*Your task*. Print the lines in the listing below starting at the line with "jobs that make sense" and ending at the line with "have used older", both included. Reproduce them exactly and omit every picture.

--

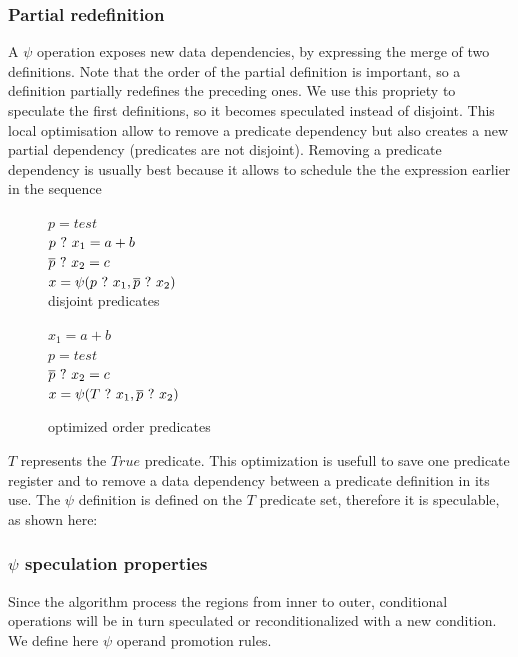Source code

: \subsubsection{Partial redefinition}

A $\psi$ operation exposes new data dependencies, by expressing the merge of two definitions. Note that the order of the partial definition is important, so a definition partially redefines the preceding ones. We use this propriety to speculate the first definitions, so it becomes speculated instead of disjoint. This local optimisation allow to remove a predicate dependency but also creates a new partial dependency (predicates are not disjoint). Removing a predicate dependency is usually best because it allows to schedule the the expression earlier in the sequence

\begin{figure}
\footnotesize
\begin{minipage}{6cm}
$ p = test $ \\
$ p ~?~ x_1 = a + b $ \\
$ \overline{p} ~?~ x_2 = c $ \\
$ x = \psi(p ~?~ x_1, \overline{p} ~?~ x_2) $ \\
\caption{disjoint predicates}
\end{minipage}
\begin{minipage}{6cm}
$ x_1 = a + b $ \\
$ p = test $ \\
$ \overline{p} ~?~ x_2 = c $ \\
$ x = \psi(T ~?~ x_1, \overline{p} ~?~ x_2) $ \\
\caption{optimized order predicates}
\end{minipage}
\end{figure}

$T$ represents the $True$ predicate. This optimization is usefull to save one predicate register and to remove a data dependency between a predicate definition in its use. 
The $\psi$ definition is defined on the $T$ predicate set, therefore it is speculable, as shown here:

\subsubsection{$\psi$ speculation properties}

Since the algorithm process the regions from inner to outer, conditional operations will be in turn speculated or reconditionalized with a new condition. We define here $\psi$ operand promotion rules.

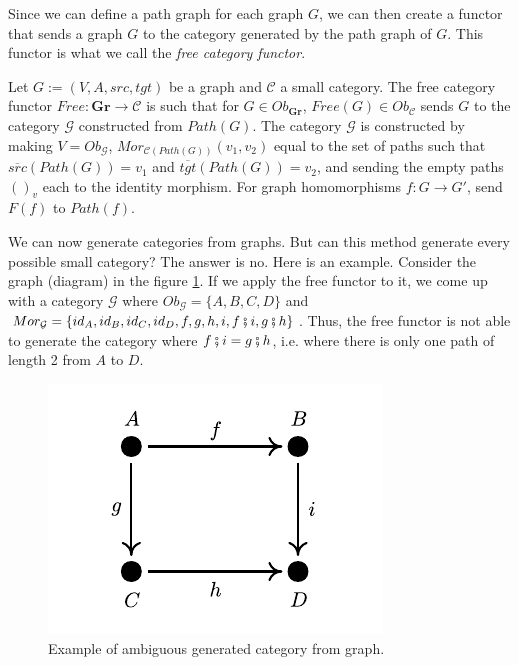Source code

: Since we can define a path graph for each graph $G$, we can then create a functor
that sends a graph $G$ to the category generated by the path graph of $G$. This
functor is what we call the \textit{free category functor}.

\begin{definition}
  Let $G:=(V, A, src, tgt)$ be a graph and $\mathcal C$ a small category. The
  free category functor $Free:\mathbf{Gr} \to \mathcal C$ is such that for
  $G \in Ob_{\mathbf{Gr}}$, $Free(G) \in Ob_{\mathcal C}$ sends $G$ to the
  category $\mathcal G$ constructed from $Path(G)$.
  The category $\mathcal G$ is constructed by making $V = Ob_\mathcal G$,
  $Mor_{\mathcal C(Path(G))}(v_1,v_2)$ equal to the set of paths such that
  $\overline{src}(Path(G)) = v_1$ and $\overline{tgt}(Path(G)) = v_2$, and sending
  the empty paths $()_v$ each to the identity morphism.
  For graph homomorphisms $f:G\to G'$, send $F(f)$ to $Path(f)$.
\end{definition}

We can now generate categories from graphs. But can this method generate
every possible small category? The answer is no. Here is an example.
Consider the graph (diagram) in the figure \ref{fig:Square}.
If we apply the free functor to it, we come up with a category $\mathcal G$
where $Ob_\mathcal G = \{A,B,C,D\}$ and $Mor_\mathcal G = \{id_A,id_B,id_C,id_D, f,g,h,i, f \fatsemi i, g \fatsemi h\}$.
Thus, the free functor is not able to generate the category where $f \fatsemi i = g \fatsemi h$, i.e.
where there is only one path of length 2 from $A$ to $D$.

\begin{figure}[H]
  \begin{center}
    \includegraphics{./notebooks/SquareGraph.pdf}
  \end{center}
  \caption{Example of ambiguous generated category from graph.}
  \label{fig:Square}
\end{figure}

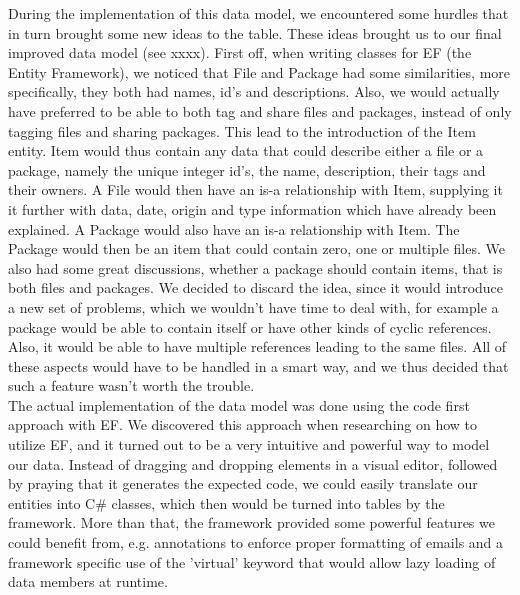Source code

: \documentclass[10pt,a4paper]{article}
\begin{document}
During the implementation of this data model, we encountered some hurdles that in turn brought some new ideas to the table. These ideas brought us to our final improved  data model (see xxxx). First off, when writing classes for EF (the Entity Framework), we noticed that File and Package had some similarities, more specifically, they both had names, id's and descriptions. Also, we would actually have preferred to be able to both tag and share files and packages, instead of only tagging files and sharing packages. This lead to the introduction of the Item entity. Item would thus contain any data that could describe either a file or a package, namely the unique integer id's, the name, description, their tags and their owners. A File would then have an is-a relationship with Item, supplying it it further with data, date, origin and type information which have already been explained. A Package would also have an is-a relationship with Item. The Package would then be an item that could contain zero, one or multiple files. We also had some great discussions, whether a package should contain items, that is both files and packages. We decided to discard the idea, since it would introduce a new set of problems, which we wouldn't have time to deal with, for example a package would be able to contain itself or have other kinds of cyclic references. Also, it would be able to have multiple references leading to the same files. All of these aspects would have to be handled in a smart way, and we thus decided that such a feature wasn’t worth the trouble.\\
The actual implementation of the data model was done using the code first approach with EF. We discovered this approach when researching on how to utilize EF, and it turned out to be a very intuitive and powerful way to model our data. Instead of dragging and dropping elements in a visual editor, followed by praying that it generates the expected code, we could easily translate our entities into C\# classes, which then would be turned into tables by the framework. More than that, the framework provided some powerful features we could benefit  from, e.g. annotations to enforce proper formatting of emails and a framework specific use of the 'virtual' keyword that would allow lazy loading of data members at runtime.
\end{document}
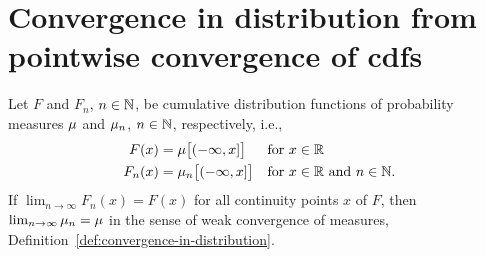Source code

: \section{Convergence in distribution from pointwise convergence of cdfs}

\begin{theorem}
  \label{thm:convergence-in-distribution-with-cdf}
  Let $F$ and $F_n$, $n \in \mathbb{N}$, be cumulative distribution functions of
  probability measures $\mu$ and $\mu_n$, $n \in \mathbb{N}$, respectively, i.e.,
  \begin{align*}
      F(x) = \; & \mu \big[(-\infty,x]\big] & & \text{for $x \in \mathbb{R}$} \\
      F_n(x) = \; & \mu_n \big[(-\infty,x]\big] & & \text{for $x \in \mathbb{R}$ and $n \in \mathbb{N}$.}
  \end{align*}
  If $\lim_{n \to \infty} F_n(x) = F(x)$ for all continuity points $x$ of $F$,
  then $\lim_{n \to \infty} \mu_n = \mu$ in the sense of weak convergence
  of measures, Definition~\ref{def:convergence-in-distribution}.
\end{theorem}
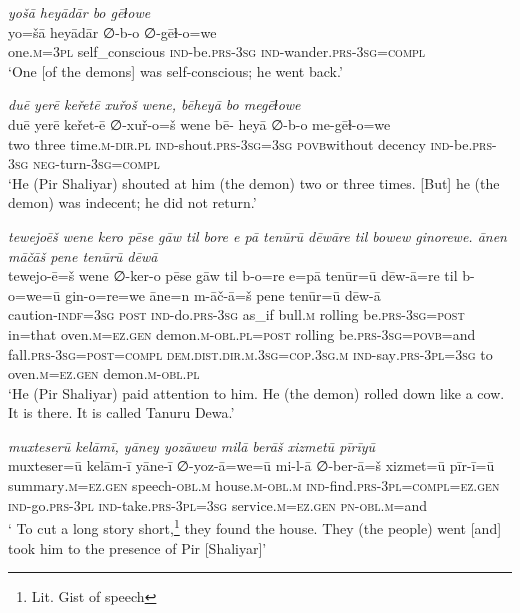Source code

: \ea \label{ŽP.180}
\textit{yošā heyādār bo gēɫowe} \\ 
\gll yo=šā heyādār ∅-b-o ∅-gēɫ-o=we \\ 
 one\textsc{.m}\textsc{=3pl} self\_conscious \textsc{ind-}be\textsc{.prs}\textsc{-3sg} \textsc{ind-}wander\textsc{.prs}\textsc{-3sg}\textsc{=compl} \\ 
\glt `One [of the demons] was self-conscious; he went back.'
\z 
 
\ea \label{ŽP.194}
\textit{duē yerē keřetē xuřoš wene, bēheyā bo megēɫowe} \\ 
\gll duē yerē keřet-ē ∅-xuř-o=š wene bē- heyā ∅-b-o me-gēɫ-o=we \\ 
 two three time\textsc{.m}\textsc{-dir}\textsc{.pl} \textsc{ind-}shout\textsc{.prs}\textsc{-3sg}\textsc{=3sg} \textsc{povb}without decency \textsc{ind-}be\textsc{.prs}\textsc{-3sg} \textsc{neg-}turn\textsc{-3sg}\textsc{=compl} \\ 
\glt `He (Pir Shaliyar) shouted at him (the demon) two or three times. [But] he (the demon) was indecent; he did not return.'
\z 
 
\ea \label{ŽP.200}
\textit{tewejoēš wene kero pēse gāw til bore e pā tenūrū dēwāre til bowew ginorewe. ānen māčāš pene tenūrū dēwā} \\ 
\gll tewejo-ē=š wene ∅-ker-o pēse gāw til b-o=re e=pā tenūr=ū dēw-ā=re til b-o=we=ū gin-o=re=we āne=n m-āč-ā=š pene tenūr=ū dēw-ā \\ 
 caution\textsc{-indf}\textsc{=3sg} \textsc{post} \textsc{ind-}do\textsc{.prs}\textsc{-3sg} as\_if bull\textsc{.m} rolling be\textsc{.prs}\textsc{-3sg}\textsc{=\textsc{post}} in=that oven\textsc{.m}\textsc{\textsc{=ez.gen}} demon\textsc{.m}\textsc{-obl}\textsc{.pl}\textsc{=\textsc{post}} rolling be\textsc{.prs}\textsc{-3sg}\textsc{=\textsc{povb}}=and fall\textsc{.prs}\textsc{-3sg}\textsc{=\textsc{post}}\textsc{=compl} \textsc{dem.dist}\textsc{.dir}\textsc{.m}\textsc{.3sg}\textsc{=cop}\textsc{.3sg}\textsc{.m} \textsc{ind-}say\textsc{.prs}\textsc{-3pl}\textsc{=3sg} to oven\textsc{.m}\textsc{\textsc{=ez.gen}} demon\textsc{.m}\textsc{-obl}\textsc{.pl} \\ 
\glt `He (Pir Shaliyar) paid attention to him. He (the demon) rolled down like a cow. It is there. It is called Tanuru Dewa.'
\z 
 
\ea \label{ŽP.205}
\textit{muxteserū kelāmī, yāney yozāwew milā berāš xizmetū pīrīyū} \\ 
\gll muxteser=ū kelām-ī yāne-ī ∅-yoz-ā=we=ū mi-l-ā ∅-ber-ā=š xizmet=ū pīr-ī=ū \\ 
 summary\textsc{.m}\textsc{\textsc{=ez.gen}} speech\textsc{-obl}\textsc{.m} house\textsc{.m}\textsc{-obl}\textsc{.m} \textsc{ind-}find\textsc{.prs}\textsc{-3pl}\textsc{=compl}\textsc{\textsc{=ez.gen}} \textsc{ind-}go\textsc{.prs}\textsc{-3pl} \textsc{ind-}take\textsc{.prs}\textsc{-3pl}\textsc{=3sg} service\textsc{.m}\textsc{\textsc{=ez.gen}} \textsc{pn}\textsc{-obl}\textsc{.m}=and \\ 
\glt ` To cut a long story short,\footnote{Lit. Gist of speech} they found the house. They (the people) went [and] took him to the presence of Pir [Shaliyar]'
\z 
 
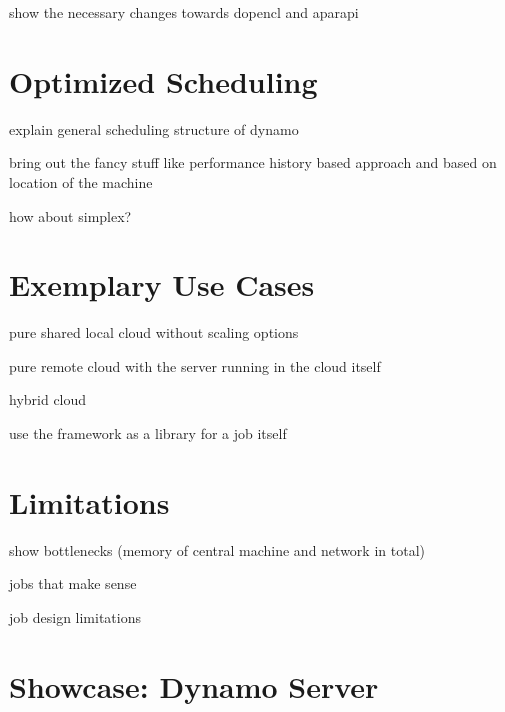 show the necessary changes towards dopencl and aparapi

\section{Optimized Scheduling}

explain general scheduling structure of dynamo

bring out the fancy stuff like performance history based approach and based on location of the machine

how about simplex?

\section{Exemplary Use Cases}

pure shared local cloud without scaling options

pure remote cloud with the server running in the cloud itself

hybrid cloud

use the framework as a library for a job itself
\section{Limitations}

show bottlenecks (memory of central machine and network in total)

jobs that make sense

job design limitations

\section{Showcase: Dynamo Server}
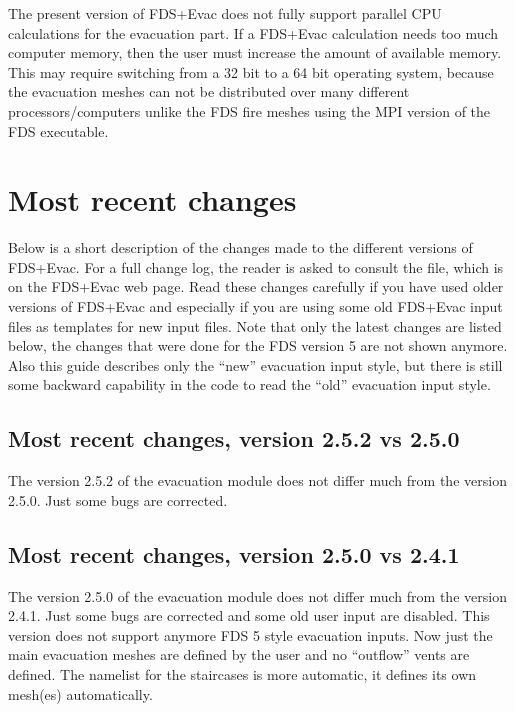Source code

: \documentclass[12pt,a4paper,final,twoside]{stylevk}
\begin{document}
The present version of FDS+Evac does not fully support parallel CPU
calculations for the evacuation part.  If a FDS+Evac calculation needs
too much computer memory, then the user must increase the amount of
available memory.  This may require switching from a 32 bit to a 64
bit operating system, because the evacuation meshes can not be
distributed over many different processors/computers unlike the FDS
fire meshes using the MPI version of the FDS executable.



\section{Most recent changes}\label{Sec_RecentChanges}

\noindent Below is a short description of the changes made to the
different versions of FDS+Evac.  For a full change log, the reader is
asked to consult the  file, which is on the FDS+Evac
web page.  Read these changes carefully if you have used older
versions of FDS+Evac and especially if you are using some old FDS+Evac
input files as templates for new input files.  Note that only the
latest changes are listed below, the changes that were done for the
FDS version 5 are not shown anymore.  Also this guide describes only
the ``new'' evacuation input style, but there is still some backward
capability in the code to read the ``old'' evacuation input style.


\subsection{Most recent changes, version 2.5.2 vs
  2.5.0}\label{Sec_252vs250} 

\noindent The version 2.5.2 of the evacuation module does not differ
much from the version 2.5.0.  Just some bugs are corrected.

\subsection{Most recent changes, version 2.5.0 vs
  2.4.1}\label{Sec_250vs241} 

\noindent The version 2.5.0 of the evacuation module does not differ
much from the version 2.4.1.  Just some bugs are corrected and some
old user input are disabled.  This version does not support anymore
FDS 5 style evacuation inputs.  Now just the main evacuation meshes
are defined by the user and no ``outflow'' vents are defined.  The
 namelist for the staircases is more automatic, it defines
its own mesh(es) automatically.
\end{document}
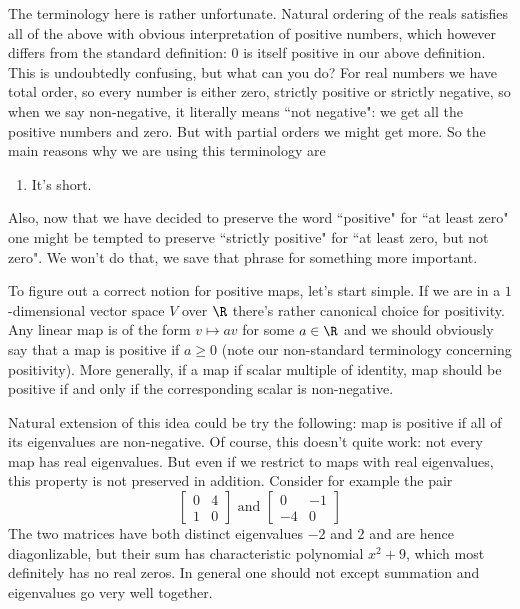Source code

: The terminology here is rather unfortunate. Natural ordering of the reals satisfies all of the above with obvious interpretation of positive numbers, which however differs from the standard definition: $0$ is itself positive in our above definition. This is undoubtedly confusing, but what can you do? For real numbers we have total order, so every number is either zero, strictly positive or strictly negative, so when we say non-negative, it literally means ``not negative": we get all the positive numbers and zero. But with partial orders we might get more. So the main reasons why we are using this terminology are
\begin{enumerate}
	\item It's short.
\end{enumerate}
Also, now that we have decided to preserve the word ``positive" for ``at least zero" one might be tempted to preserve ``strictly positive" for ``at least zero, but not zero". We won't do that, we save that phrase for something more important.

To figure out a correct notion for positive maps, let's start simple. If we are in a $1$-dimensional vector space $V$ over $\R$ there's rather canonical choice for positivity. Any linear map is of the form $v \mapsto a v$ for some $a \in \R$ and we should obviously say that a map is positive if $a \geq 0$ (note our non-standard terminology concerning positivity). More generally, if a map if scalar multiple of identity, map should be positive if and only if the corresponding scalar is non-negative.

Natural extension of this idea could be try the following: map is positive if all of its eigenvalues are non-negative. Of course, this doesn't quite work: not every map has real eigenvalues. But even if we restrict to maps with real eigenvalues, this property is not preserved in addition. Consider for example the pair
\[
	\begin{bmatrix}
		0 & 4 \\
		1 & 0
	\end{bmatrix}
	\text{ and }
	\begin{bmatrix}
		0 & -1 \\
		-4 & 0
	\end{bmatrix}
\]
The two matrices have both distinct eigenvalues $- 2$ and $2$ and are hence diagonlizable, but their sum has characteristic polynomial $x^2 + 9$, which most definitely has no real zeros. In general one should not except summation and eigenvalues go very well together.


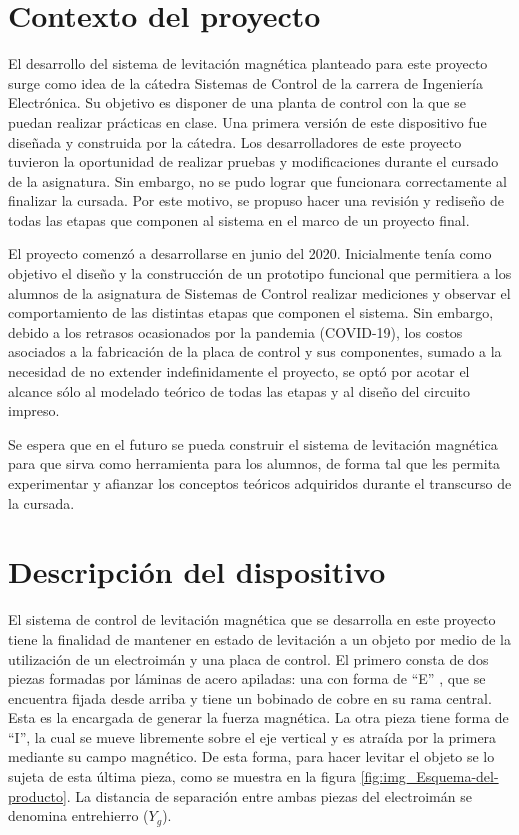 \section{Contexto del proyecto}

El desarrollo del sistema de levitación magnética planteado para este proyecto surge como idea de la cátedra Sistemas de Control de la carrera de Ingeniería Electrónica. Su objetivo es disponer de una planta de control con la  que se puedan realizar prácticas en clase. Una primera versión de este dispositivo fue diseñada y construida por la cátedra. Los desarrolladores de este proyecto tuvieron la oportunidad de realizar pruebas y modificaciones durante el cursado de la asignatura. Sin embargo, no se pudo lograr que funcionara correctamente al finalizar la cursada. Por este motivo, se propuso hacer una revisión y rediseño de todas las etapas que componen al sistema en el marco de un proyecto final.

El proyecto comenzó a desarrollarse en junio del 2020. Inicialmente tenía como objetivo el diseño y la construcción de un prototipo funcional que permitiera a los alumnos de la asignatura de Sistemas de Control realizar mediciones y observar el comportamiento de las distintas etapas que componen el sistema. Sin embargo, debido a los retrasos ocasionados por la pandemia (COVID-19), los costos asociados a la fabricación de la placa de control y sus componentes, sumado a la  necesidad de no extender indefinidamente el proyecto, se optó por acotar el alcance sólo al modelado teórico de todas las etapas y al diseño del circuito impreso.

Se espera que en el futuro se pueda construir el sistema de levitación magnética para que sirva como herramienta para los alumnos, de forma tal que les permita experimentar y afianzar los conceptos teóricos adquiridos durante el transcurso de la cursada.


\section{Descripción del dispositivo}\label{sec_descripcion-del-dispositivo}
El sistema de control de levitación magnética que se desarrolla en este proyecto tiene la finalidad de mantener en estado de levitación a un objeto por medio de la utilización de un electroimán y una placa de control. El primero consta de dos piezas formadas por láminas de acero apiladas: una con forma de “E” , que se encuentra fijada desde arriba y tiene un bobinado de cobre en su rama central. Esta es la encargada de generar la fuerza magnética. La otra pieza tiene forma de “I”, la cual se mueve libremente sobre el eje vertical y es atraída por la primera mediante su campo magnético. De esta forma, para hacer levitar el objeto se lo sujeta de esta última pieza, como se muestra en la figura \ref{fig:img_Esquema-del-producto}. La distancia de separación entre ambas piezas del electroimán se denomina entrehierro ($Y_{g}$).

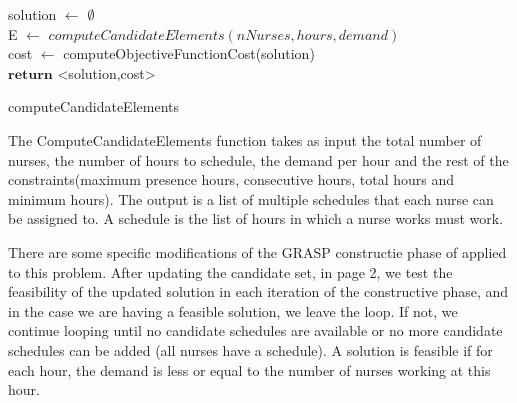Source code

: \begin{algorithm}[H]


solution $\leftarrow$ $\emptyset$ \\
E $\leftarrow$ $computeCandidateElements(nNurses, hours, demand)$ \\
cost $\leftarrow$ computeObjectiveFunctionCost(solution)\\
$\textbf{return}$ <solution,cost>
\caption{computeCandidateElements}\label{alg.mainLoop}
\end{algorithm}


The ComputeCandidateElements function takes as input the total number of nurses, the number of hours to schedule, the demand per hour and the rest of the constraints(maximum presence hours, consecutive hours, total hours and minimum hours). The output is a list of multiple schedules that each nurse can be assigned to. A schedule is the list of hours in which a nurse works must work.




There are some specific modifications of the GRASP constructie phase of \cite{grasp} applied to this problem. After updating the candidate set, in \cite{grasp} page 2, we test the feasibility of the updated solution in each iteration of the constructive phase, and in the case we are having a feasible solution, we leave the loop. If not, we continue looping until no candidate schedules are available or no more candidate schedules can be added (all nurses have a schedule). A solution is feasible if for each hour, the demand is less or equal to the number of nurses working at this hour.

--

*Completed task*.
jobs that make sense

job design limitations

\section{Showcase: Dynamo Server}
Source code

: \documentclass[12pt,a4paper,final,twoside]{stylevk}
\begin{document}
The present version of FDS+Evac does not fully support parallel CPU
calculations for the evacuation part.  If a FDS+Evac calculation needs
too much computer memory, then the user must increase the amount of
available memory.  This may require switching from a 32 bit to a 64
bit operating system, because the evacuation meshes can not be
distributed over many different processors/computers unlike the FDS
fire meshes using the MPI version of the FDS executable.



\section{Most recent changes}\label{Sec_RecentChanges}

\noindent Below is a short description of the changes made to the
different versions of FDS+Evac.  For a full change log, the reader is
asked to consult the  file, which is on the FDS+Evac
web page.  Read these changes carefully if you have used older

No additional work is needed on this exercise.